So, You Want to Become an Entrepreneur 2: Building Your Own Money

So, You Want to Become an Entrepreneur 2: Building Your Own Money

Financial/ Investment institutions or banks do not finance dreams or ideas. Before we even think about running an idea or starting a business you have to finance it from the start. The fastest way to build capital or assets is to get employment or come up with a reasonable scheme to get income in on a regular basis. Financing our business for the first 3 years shows the investor that we are serious and believe in our own dream.
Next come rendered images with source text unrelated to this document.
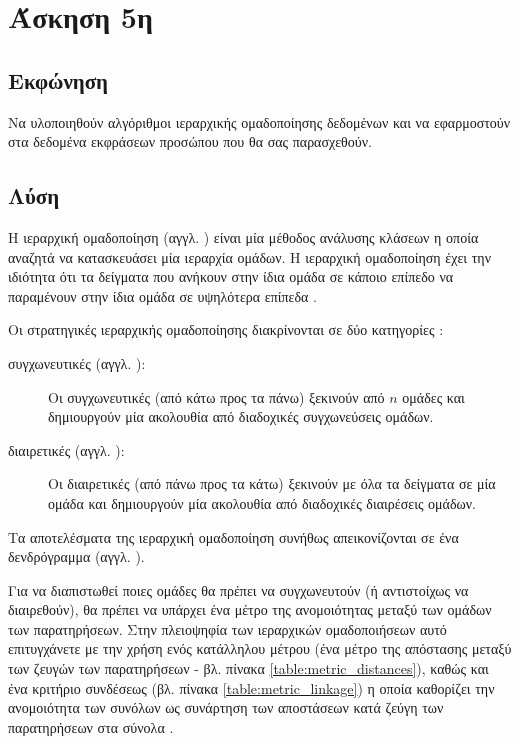 \documentclass{assignment}
\begin{document}
\section{Άσκηση 5η}
\subsection{Εκφώνηση}

Να υλοποιηθούν αλγόριθμοι ιεραρχικής ομαδοποίησης δεδομένων και να εφαρμοστούν στα δεδομένα εκφράσεων προσώπου που θα σας παρασχεθούν.

\subsection {Λύση}

Η ιεραρχική ομαδοποίηση (αγγλ. ) είναι μία μέθοδος ανάλυσης κλάσεων η οποία αναζητά να κατασκευάσει μία ιεραρχία ομάδων. Η ιεραρχική ομαδοποίηση έχει την ιδιότητα ότι τα δείγματα που ανήκουν στην ίδια ομάδα σε κάποιο επίπεδο να παραμένουν στην ίδια ομάδα σε υψηλότερα επίπεδα \cite{wiki:hierarchical_clustering, class_notes}.

Οι στρατηγικές ιεραρχικής ομαδοποίησης διακρίνονται σε δύο κατηγορίες \cite{wiki:hierarchical_clustering, class_notes}:
\begin{description}
\item[συγχωνευτικές (αγγλ. ):] Οι συγχωνευτικές (από κάτω προς τα πάνω) ξεκινούν από $n$ ομάδες και δημιουργούν μία ακολουθία από διαδοχικές συγχωνεύσεις ομάδων.
\item[διαιρετικές (αγγλ. ):]  Οι διαιρετικές (από πάνω προς τα κάτω) ξεκινούν με όλα τα δείγματα σε μία ομάδα και δημιουργούν μία ακολουθία από διαδοχικές διαιρέσεις ομάδων.
\end{description}
 
Τα αποτελέσματα της ιεραρχική ομαδοποίηση συνήθως απεικονίζονται σε ένα δενδρόγραμμα (αγγλ. ).

Για να διαπιστωθεί ποιες ομάδες θα πρέπει να συγχωνευτούν (ή αντιστοίχως να διαιρεθούν), θα πρέπει να υπάρχει ένα μέτρο της ανομοιότητας μεταξύ των ομάδων των παρατηρήσεων. Στην πλειοψηφία των ιεραρχικών ομαδοποιήσεων αυτό επιτυγχάνετε με την χρήση ενός κατάλληλου μέτρου (ένα μέτρο της απόστασης μεταξύ των ζευγών των παρατηρήσεων - βλ. πίνακα \ref{table:metric_distances}), καθώς και ένα κριτήριο συνδέσεως (βλ. πίνακα \ref{table:metric_linkage}) η οποία καθορίζει την ανομοιότητα των συνόλων ως συνάρτηση των αποστάσεων κατά ζεύγη των παρατηρήσεων στα σύνολα \cite{wiki:hierarchical_clustering}.
\end{document}
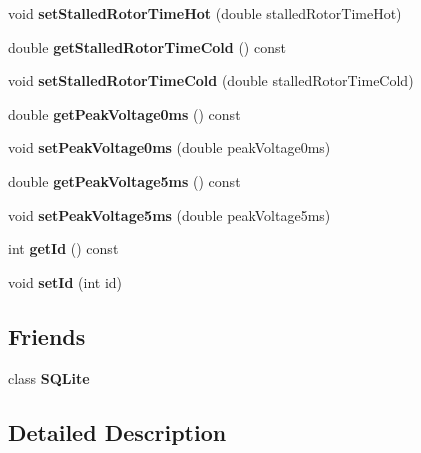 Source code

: \begin{DoxyCompactItemize}
void {\bfseries set\+Stalled\+Rotor\+Time\+Hot} (double stalled\+Rotor\+Time\+Hot)
\item 
\mbox{\label{class_motor_data_aa8ccd929fc9a25765440fb8b04e71a44}} 
double {\bfseries get\+Stalled\+Rotor\+Time\+Cold} () const
\item 
\mbox{\label{class_motor_data_ad52da7f0ac62233e71564023c22f6138}} 
void {\bfseries set\+Stalled\+Rotor\+Time\+Cold} (double stalled\+Rotor\+Time\+Cold)
\item 
\mbox{\label{class_motor_data_aef4147e64c402f7e89e295b050f302d3}} 
double {\bfseries get\+Peak\+Voltage0ms} () const
\item 
\mbox{\label{class_motor_data_ace2eb139ee2b7d070573ffd201853e41}} 
void {\bfseries set\+Peak\+Voltage0ms} (double peak\+Voltage0ms)
\item 
\mbox{\label{class_motor_data_a63cb35bd7064d68a989a84219b0f210a}} 
double {\bfseries get\+Peak\+Voltage5ms} () const
\item 
\mbox{\label{class_motor_data_a1556adb7bc4d3f92565e6fa3783e1d52}} 
void {\bfseries set\+Peak\+Voltage5ms} (double peak\+Voltage5ms)
\item 
\mbox{\label{class_motor_data_ac67a3f78e851968c9979e60cbf0f495b}} 
int {\bfseries get\+Id} () const
\item 
\mbox{\label{class_motor_data_ae26351f2cfd4e0acbd413b008ac2759f}} 
void {\bfseries set\+Id} (int id)
\end{DoxyCompactItemize}
\subsection*{Friends}
\begin{DoxyCompactItemize}
\item 
\mbox{\label{class_motor_data_a0102f3b3c0cbf96db6c49f071fa5e7cc}} 
class {\bfseries S\+Q\+Lite}
\end{DoxyCompactItemize}


\subsection{Detailed Description}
The idea can manifest today but it takes up to 3 or 4 years to come into realization. The problem with the common entrepreneur is that they want instant results. Instant results usually spell disaster. That which we have learned from inexperienced Tenderpreneurs. Experience and your own resources play a big role in fully appreciating your business structure. It is because you put in the time and sweat into building your assets and capital, you’re most likely to be less reckless. Building an enterprise takes discipline and sometimes discipline can mean leaving like a pauper. Knock on wood – no life-threatening disasters may occur before you realize your full potential. It’s always worth the wait if you’re slowly building up the resources to get to that stage.
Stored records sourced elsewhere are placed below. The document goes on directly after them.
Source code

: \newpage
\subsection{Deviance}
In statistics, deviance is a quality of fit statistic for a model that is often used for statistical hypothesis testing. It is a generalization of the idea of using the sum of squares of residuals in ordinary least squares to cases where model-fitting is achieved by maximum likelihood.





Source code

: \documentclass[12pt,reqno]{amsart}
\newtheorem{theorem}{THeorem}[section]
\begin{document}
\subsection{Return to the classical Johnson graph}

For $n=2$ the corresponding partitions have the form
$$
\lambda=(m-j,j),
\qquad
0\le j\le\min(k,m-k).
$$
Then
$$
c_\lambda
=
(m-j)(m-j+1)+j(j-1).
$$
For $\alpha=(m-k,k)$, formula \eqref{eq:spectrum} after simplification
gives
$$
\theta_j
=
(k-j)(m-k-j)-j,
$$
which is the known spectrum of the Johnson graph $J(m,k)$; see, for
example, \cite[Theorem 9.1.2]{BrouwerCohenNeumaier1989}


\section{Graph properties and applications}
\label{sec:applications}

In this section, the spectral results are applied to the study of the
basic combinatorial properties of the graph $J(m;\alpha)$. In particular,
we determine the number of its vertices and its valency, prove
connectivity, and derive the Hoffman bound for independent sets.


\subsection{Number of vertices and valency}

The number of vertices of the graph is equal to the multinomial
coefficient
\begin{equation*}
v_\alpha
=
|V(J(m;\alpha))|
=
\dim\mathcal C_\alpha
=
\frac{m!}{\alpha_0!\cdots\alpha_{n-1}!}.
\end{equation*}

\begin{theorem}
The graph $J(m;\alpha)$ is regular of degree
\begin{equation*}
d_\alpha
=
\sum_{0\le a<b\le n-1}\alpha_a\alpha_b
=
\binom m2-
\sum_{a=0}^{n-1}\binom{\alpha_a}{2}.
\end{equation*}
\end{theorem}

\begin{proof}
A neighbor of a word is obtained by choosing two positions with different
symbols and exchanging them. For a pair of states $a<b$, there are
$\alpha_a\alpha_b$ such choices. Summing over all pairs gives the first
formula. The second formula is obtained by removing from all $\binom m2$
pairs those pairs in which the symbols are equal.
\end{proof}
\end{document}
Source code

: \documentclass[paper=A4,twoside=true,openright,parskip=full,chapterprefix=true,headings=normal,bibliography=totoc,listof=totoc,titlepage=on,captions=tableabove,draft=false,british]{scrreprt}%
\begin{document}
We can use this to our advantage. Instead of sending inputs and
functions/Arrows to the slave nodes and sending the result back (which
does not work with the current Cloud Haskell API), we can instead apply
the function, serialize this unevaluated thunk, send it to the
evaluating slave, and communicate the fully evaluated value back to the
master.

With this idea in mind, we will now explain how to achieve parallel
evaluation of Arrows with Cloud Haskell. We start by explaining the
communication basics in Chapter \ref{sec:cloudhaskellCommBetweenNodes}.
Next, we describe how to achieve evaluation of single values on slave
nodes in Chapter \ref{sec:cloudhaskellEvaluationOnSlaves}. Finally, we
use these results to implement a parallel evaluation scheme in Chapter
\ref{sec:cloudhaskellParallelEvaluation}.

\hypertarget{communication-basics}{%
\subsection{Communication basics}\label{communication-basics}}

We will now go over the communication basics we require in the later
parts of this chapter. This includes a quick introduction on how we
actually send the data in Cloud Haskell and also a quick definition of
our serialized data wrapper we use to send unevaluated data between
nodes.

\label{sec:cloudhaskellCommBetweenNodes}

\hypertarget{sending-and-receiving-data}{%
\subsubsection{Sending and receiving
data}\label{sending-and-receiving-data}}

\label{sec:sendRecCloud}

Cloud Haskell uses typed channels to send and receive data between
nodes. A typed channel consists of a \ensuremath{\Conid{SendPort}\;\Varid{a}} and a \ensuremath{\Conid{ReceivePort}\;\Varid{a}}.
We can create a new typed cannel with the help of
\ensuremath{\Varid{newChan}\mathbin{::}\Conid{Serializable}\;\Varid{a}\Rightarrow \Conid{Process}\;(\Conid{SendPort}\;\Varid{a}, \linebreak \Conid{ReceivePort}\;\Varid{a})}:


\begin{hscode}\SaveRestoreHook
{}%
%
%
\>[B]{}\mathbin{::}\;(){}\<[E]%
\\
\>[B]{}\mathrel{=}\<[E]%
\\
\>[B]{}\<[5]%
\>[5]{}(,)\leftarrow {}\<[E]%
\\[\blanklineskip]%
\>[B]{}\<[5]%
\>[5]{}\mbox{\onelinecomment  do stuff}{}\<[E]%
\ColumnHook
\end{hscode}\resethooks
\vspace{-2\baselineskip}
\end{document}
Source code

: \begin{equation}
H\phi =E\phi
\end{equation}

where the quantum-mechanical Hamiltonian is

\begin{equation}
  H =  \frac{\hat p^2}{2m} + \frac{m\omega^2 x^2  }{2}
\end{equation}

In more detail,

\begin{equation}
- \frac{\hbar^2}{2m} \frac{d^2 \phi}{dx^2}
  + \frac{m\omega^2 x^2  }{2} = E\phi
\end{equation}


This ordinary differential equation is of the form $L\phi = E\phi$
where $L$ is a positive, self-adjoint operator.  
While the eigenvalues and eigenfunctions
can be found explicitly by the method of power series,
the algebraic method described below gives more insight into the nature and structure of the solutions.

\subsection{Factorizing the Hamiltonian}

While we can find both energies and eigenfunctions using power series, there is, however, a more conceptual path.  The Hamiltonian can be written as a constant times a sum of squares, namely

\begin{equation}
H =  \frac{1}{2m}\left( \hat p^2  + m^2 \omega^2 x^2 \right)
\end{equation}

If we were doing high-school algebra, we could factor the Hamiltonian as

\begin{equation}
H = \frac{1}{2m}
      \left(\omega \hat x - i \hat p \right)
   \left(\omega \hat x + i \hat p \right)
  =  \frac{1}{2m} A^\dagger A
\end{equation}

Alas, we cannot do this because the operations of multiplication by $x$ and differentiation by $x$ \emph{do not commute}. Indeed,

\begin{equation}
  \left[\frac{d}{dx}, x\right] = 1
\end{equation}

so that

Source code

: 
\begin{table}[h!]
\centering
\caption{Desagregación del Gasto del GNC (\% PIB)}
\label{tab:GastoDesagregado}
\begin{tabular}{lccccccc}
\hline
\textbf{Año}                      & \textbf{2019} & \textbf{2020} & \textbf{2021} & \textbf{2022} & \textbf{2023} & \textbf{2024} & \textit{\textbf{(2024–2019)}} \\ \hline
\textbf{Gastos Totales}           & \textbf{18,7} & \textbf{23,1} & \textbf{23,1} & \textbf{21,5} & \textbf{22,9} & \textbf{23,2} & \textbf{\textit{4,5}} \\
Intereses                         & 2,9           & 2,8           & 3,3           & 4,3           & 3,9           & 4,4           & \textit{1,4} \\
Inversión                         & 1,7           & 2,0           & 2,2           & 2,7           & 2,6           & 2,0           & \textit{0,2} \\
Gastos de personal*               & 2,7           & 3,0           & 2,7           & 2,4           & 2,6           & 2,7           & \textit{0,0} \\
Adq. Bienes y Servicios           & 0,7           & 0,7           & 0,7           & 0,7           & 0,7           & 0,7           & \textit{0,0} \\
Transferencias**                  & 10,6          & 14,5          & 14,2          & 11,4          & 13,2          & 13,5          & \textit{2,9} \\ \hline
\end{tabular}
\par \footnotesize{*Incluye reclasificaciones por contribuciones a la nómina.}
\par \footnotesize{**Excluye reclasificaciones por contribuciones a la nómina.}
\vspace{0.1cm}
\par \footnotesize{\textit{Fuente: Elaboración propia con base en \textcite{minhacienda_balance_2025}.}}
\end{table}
In the previous blog I talked about Historical Financial Records. I would like to expand on this topic and talk about Net Asset Values Versus Cash Flows. Net Asset Value = Total Assets – Total Liabilities. A more expanded equation that would work better in your quest for resources would be Net Capital Value.  NCV= Share Capital + Total Assets – Total Liabilities.  We have added the share capital component because we would like to view it as a contribution to the business. Although share capital can easily fall under the asset category when it comes to establishing the business.

The bank finances Cash Flows against Assets. Your cash flows have to be greater or equal to the asset’s probable economic benefits. Assets need to produce economic benefits in the form of cashflows. If you want a loan of let’s R1 000 000.00 with a 10 % interest rate over a period of 12 months (short term loan). Your asset has to produce cashflow inflows of about R110 000.00 per month after expenses and taxes on a monthly basis or the total value of your asset minus any outstanding liabilities has to equal R 1700 000.00. A normal financial institution finances on a 50 /50 basis. A R1 for R1. An investment institution can give you 70% / 30 % or 60% /40 % if you’re lucky, meaning R7debt for every R3 of your equity or R6 debt for every R4 of your equity.

 If the project or business is large and scalable enough the bank can even put-up equity (bank share capital). This is called mezzanine finance; instances like these are rare but do exist. 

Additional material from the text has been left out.